Segment Open
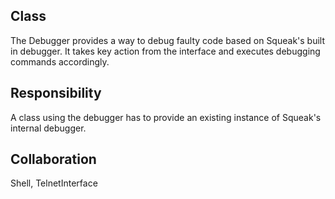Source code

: Class
--------------------------------------------------------------------------------
The Debugger provides a way to debug faulty code
based on Squeak's built in debugger. It takes key action
from the interface and executes debugging commands 
accordingly.

Responsibility
--------------------------------------------------------------------------------
A class using the debugger has to provide an existing
instance of Squeak's internal debugger.

Collaboration
--------------------------------------------------------------------------------
Shell, TelnetInterface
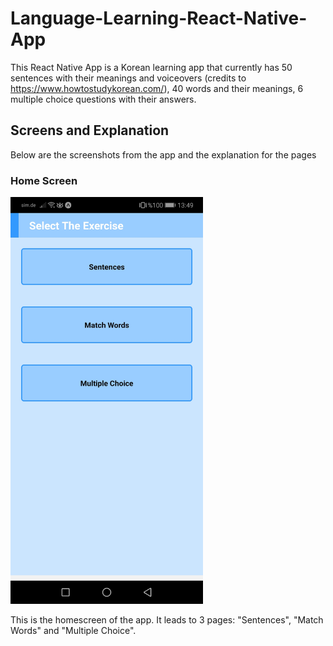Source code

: # Language-Learning-React-Native-App

This React Native App is a Korean learning app that currently has 50 sentences with their meanings and voiceovers (credits to https://www.howtostudykorean.com/),
40 words and their meanings, 6 multiple choice questions with their answers. 

## Screens and Explanation

Below are the screenshots from the app and the explanation for the pages

### Home Screen

<img src="/screenshots/Screenshot_20221216_134958_host.exp.exponent.jpg" width="308" height="651">

This is the homescreen of the app. It leads to 3 pages: "Sentences", "Match Words" and "Multiple Choice".
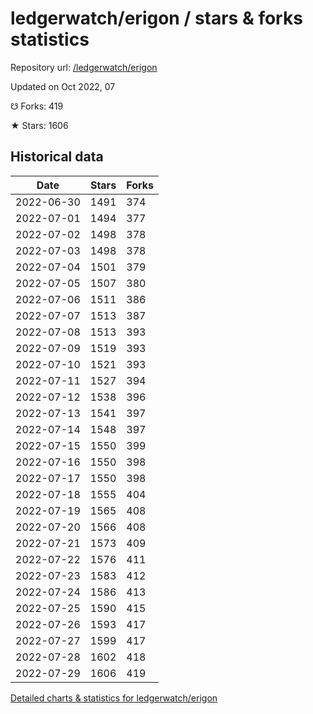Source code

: # ledgerwatch/erigon / stars & forks statistics

Repository url: [/ledgerwatch/erigon](https://github.com/ledgerwatch/erigon)

Updated on Oct 2022, 07

☋ Forks: 419

★ Stars: 1606

## Historical data
| Date | Stars | Forks |
|------|-------|-------|
| 2022-06-30 | 1491 | 374 | 
| 2022-07-01 | 1494 | 377 | 
| 2022-07-02 | 1498 | 378 | 
| 2022-07-03 | 1498 | 378 | 
| 2022-07-04 | 1501 | 379 | 
| 2022-07-05 | 1507 | 380 | 
| 2022-07-06 | 1511 | 386 | 
| 2022-07-07 | 1513 | 387 | 
| 2022-07-08 | 1513 | 393 | 
| 2022-07-09 | 1519 | 393 | 
| 2022-07-10 | 1521 | 393 | 
| 2022-07-11 | 1527 | 394 | 
| 2022-07-12 | 1538 | 396 | 
| 2022-07-13 | 1541 | 397 | 
| 2022-07-14 | 1548 | 397 | 
| 2022-07-15 | 1550 | 399 | 
| 2022-07-16 | 1550 | 398 | 
| 2022-07-17 | 1550 | 398 | 
| 2022-07-18 | 1555 | 404 | 
| 2022-07-19 | 1565 | 408 | 
| 2022-07-20 | 1566 | 408 | 
| 2022-07-21 | 1573 | 409 | 
| 2022-07-22 | 1576 | 411 | 
| 2022-07-23 | 1583 | 412 | 
| 2022-07-24 | 1586 | 413 | 
| 2022-07-25 | 1590 | 415 | 
| 2022-07-26 | 1593 | 417 | 
| 2022-07-27 | 1599 | 417 | 
| 2022-07-28 | 1602 | 418 | 
| 2022-07-29 | 1606 | 419 | 


[Detailed charts & statistics for ledgerwatch/erigon](https://reviewgithub.com/rep/ledgerwatch/erigon)
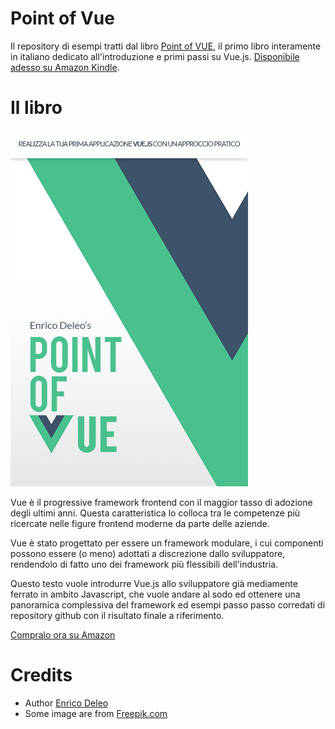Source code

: # Point of Vue

Il repository di esempi tratti dal libro [Point of VUE](https://amzn.to/30T952A), il primo libro interamente in italiano dedicato
all'introduzione e primi passi su Vue.js. [Disponibile adesso su Amazon Kindle](https://amzn.to/30T952A).

# Il libro

![](point-of-vue.jpg)

Vue è il progressive framework frontend con il maggior tasso di adozione degli ultimi anni. Questa caratteristica lo colloca tra le competenze più ricercate nelle figure frontend moderne da parte delle aziende.

Vue è stato progettato per essere un framework modulare, i cui componenti possono essere (o meno) adottati a discrezione dallo sviluppatore, rendendolo di fatto uno dei framework più flessibili dell'industria.

Questo testo vuole introdurre Vue.js allo sviluppatore già mediamente ferrato in ambito Javascript, che vuole andare al sodo ed ottenere una panoramica complessiva del framework ed esempi passo passo corredati di repository github con il risultato finale a riferimento.

[Compralo ora su Amazon](https://amzn.to/30T952A)

# Credits

* Author [Enrico Deleo](https://enricodeleo.com)
* Some image are from [Freepik.com](http://freepik.com)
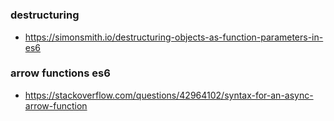 #
##
### destructuring
- https://simonsmith.io/destructuring-objects-as-function-parameters-in-es6

### arrow functions es6
- https://stackoverflow.com/questions/42964102/syntax-for-an-async-arrow-function
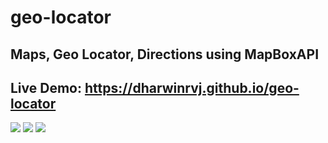 # geo-locator
## Maps, Geo Locator, Directions using MapBoxAPI
## Live Demo: https://dharwinrvj.github.io/geo-locator

<img src="demo_images/0.png"/>

<img src="demo_images/1.png"/>

<img src="demo_images/2.png"/>

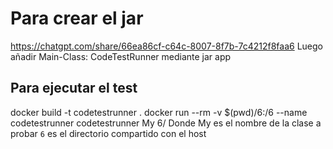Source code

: # Para crear el jar
https://chatgpt.com/share/66ea86cf-c64c-8007-8f7b-7c4212f8faa6
Luego añadir Main-Class: CodeTestRunner mediante jar app

## Para ejecutar el test
docker build -t codetestrunner .
docker run  --rm -v $(pwd)/6:/6 --name codetestrunner codetestrunner My 6/
Donde My es el nombre de la clase a probar `6` es el directorio compartido con el host

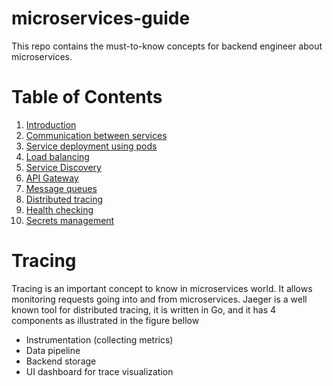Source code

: # microservices-guide
This repo contains the must-to-know concepts for backend engineer about microservices. 

# Table of Contents
1. [Introduction]()
2. [Communication between services]()
3. [Service deployment using pods]()
4. [Load balancing]()
5. [Service Discovery]()
6. [API Gateway]()
7. [Message queues]()
8. [Distributed tracing](#tracing)
9. [Health checking]()
10. [Secrets management]()

# Tracing
Tracing is an important concept to know in microservices world.
It allows monitoring requests going into and from microservices.
Jaeger is a well known tool for distributed tracing, it is written in Go, and it has 4 components
as illustrated in the figure bellow
- Instrumentation (collecting metrics)
- Data pipeline
- Backend storage
- UI dashboard for trace visualization
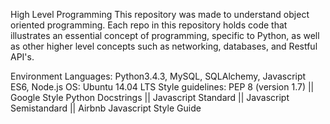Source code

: High Level Programming
This repository was made to understand object oriented programming. Each repo in this repository holds code that illustrates an essential concept of programming, specific to Python, as well as other higher level concepts such as networking, databases, and Restful API's.

Environment
Languages: Python3.4.3, MySQL, SQLAlchemy, Javascript ES6, Node.js
OS: Ubuntu 14.04 LTS
Style guidelines: PEP 8 (version 1.7) || Google Style Python Docstrings || Javascript Standard || Javascript Semistandard || Airbnb Javascript Style Guide
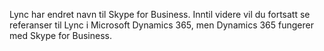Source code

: Lync har endret navn til Skype for Business. Inntil videre vil du fortsatt se referanser til Lync i Microsoft Dynamics 365, men Dynamics 365 fungerer med Skype for Business.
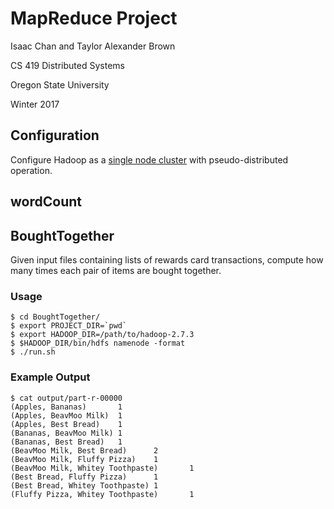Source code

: # MapReduce Project

Isaac Chan and Taylor Alexander Brown

CS 419 Distributed Systems

Oregon State University

Winter 2017

## Configuration

Configure Hadoop as a [single node cluster](http://hadoop.apache.org/docs/current/hadoop-project-dist/hadoop-common/SingleCluster.html) with pseudo-distributed operation.

## wordCount

## BoughtTogether

Given input files containing lists of rewards card transactions, compute how many times each pair of items are bought together.

### Usage

    $ cd BoughtTogether/
    $ export PROJECT_DIR=`pwd`
    $ export HADOOP_DIR=/path/to/hadoop-2.7.3
    $ $HADOOP_DIR/bin/hdfs namenode -format
    $ ./run.sh

### Example Output

    $ cat output/part-r-00000
    (Apples, Bananas)       1
    (Apples, BeavMoo Milk)  1
    (Apples, Best Bread)    1
    (Bananas, BeavMoo Milk) 1
    (Bananas, Best Bread)   1
    (BeavMoo Milk, Best Bread)      2
    (BeavMoo Milk, Fluffy Pizza)    1
    (BeavMoo Milk, Whitey Toothpaste)       1
    (Best Bread, Fluffy Pizza)      1
    (Best Bread, Whitey Toothpaste) 1
    (Fluffy Pizza, Whitey Toothpaste)       1
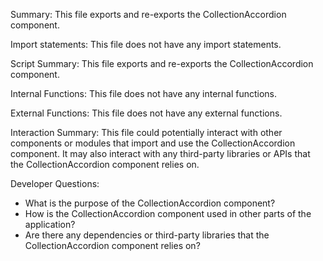 Summary:
This file exports and re-exports the CollectionAccordion component.

Import statements:
This file does not have any import statements.

Script Summary:
This file exports and re-exports the CollectionAccordion component.

Internal Functions:
This file does not have any internal functions.

External Functions:
This file does not have any external functions.

Interaction Summary:
This file could potentially interact with other components or modules that import and use the CollectionAccordion component. It may also interact with any third-party libraries or APIs that the CollectionAccordion component relies on.

Developer Questions:
- What is the purpose of the CollectionAccordion component?
- How is the CollectionAccordion component used in other parts of the application?
- Are there any dependencies or third-party libraries that the CollectionAccordion component relies on?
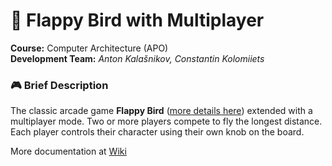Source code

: # 🐤 Flappy Bird with Multiplayer

**Course:** Computer Architecture (APO)  
**Development Team:** *Anton Kalašnikov, Constantin Kolomiiets*

### 🎮 Brief Description

The classic arcade game **Flappy Bird** ([more details here](https://en.wikipedia.org/wiki/Flappy_Bird)) extended with a multiplayer mode. Two or more players compete to fly the longest distance. Each player controls their character using their own knob on the board.

More documentation at [Wiki](https://github.com/Kalash004/semestral_apo/wiki)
Segment Closed
## DIRECTIONS
Return, from the data, each line where the string "Flappy" occurs.

## SOLUTION
: # 🐤 Flappy Bird with Multiplayer
The classic arcade game **Flappy Bird** ([more details here](https://en.wikipedia.org/wiki/Flappy_Bird)) extended with a multiplayer mode. Two or more players compete to fly the longest distance. Each player controls their character using their own knob on the board.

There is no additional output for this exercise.